Data to process.

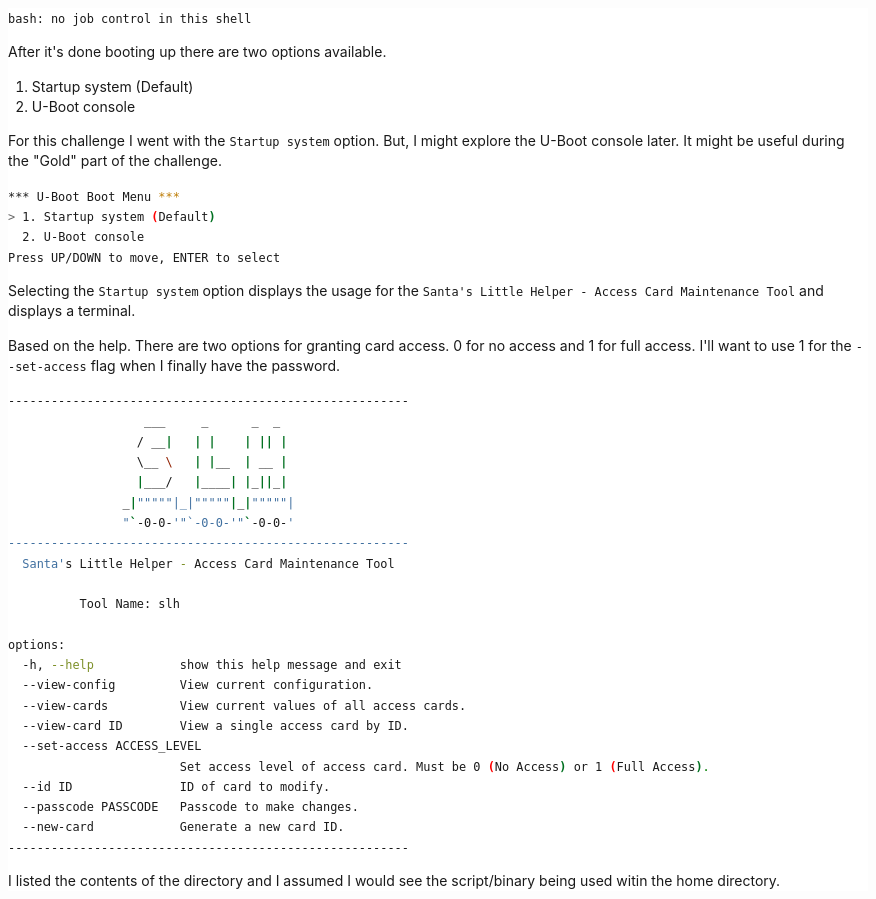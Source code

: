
 ```sh
bash: no job control in this shell
```

After it's done booting up there are two options available.

1. Startup system (Default)
2. U-Boot console

For this challenge I went with the `Startup system` option. But, I might explore
the U-Boot console later. It might be useful during the "Gold" part of the
challenge.

```sh
*** U-Boot Boot Menu ***
> 1. Startup system (Default)
  2. U-Boot console
Press UP/DOWN to move, ENTER to select
```

Selecting the `Startup system` option displays the usage for the `Santa's Little
Helper - Access Card Maintenance Tool` and displays a terminal.

Based on the help. There are two options for granting card access. 0 for no
access and 1 for full access. I'll want to use 1 for the `--set-access` flag
when I finally have the password.

```sh
--------------------------------------------------------
                   ___     _      _  _   
                  / __|   | |    | || |  
                  \__ \   | |__  | __ |  
                  |___/   |____| |_||_|  
                _|"""""|_|"""""|_|"""""| 
                "`-0-0-'"`-0-0-'"`-0-0-' 
--------------------------------------------------------
  Santa's Little Helper - Access Card Maintenance Tool

          Tool Name: slh

options:
  -h, --help            show this help message and exit
  --view-config         View current configuration.
  --view-cards          View current values of all access cards.
  --view-card ID        View a single access card by ID.
  --set-access ACCESS_LEVEL
                        Set access level of access card. Must be 0 (No Access) or 1 (Full Access).
  --id ID               ID of card to modify.
  --passcode PASSCODE   Passcode to make changes.
  --new-card            Generate a new card ID.
--------------------------------------------------------
```

I listed the contents of the directory and I assumed I would see the
script/binary being used witin the home directory.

Your instructions. Return the lines above that include the string "Little".

Result of this task.
Selecting the `Startup system` option displays the usage for the `Santa's Little
  Santa's Little Helper - Access Card Maintenance Tool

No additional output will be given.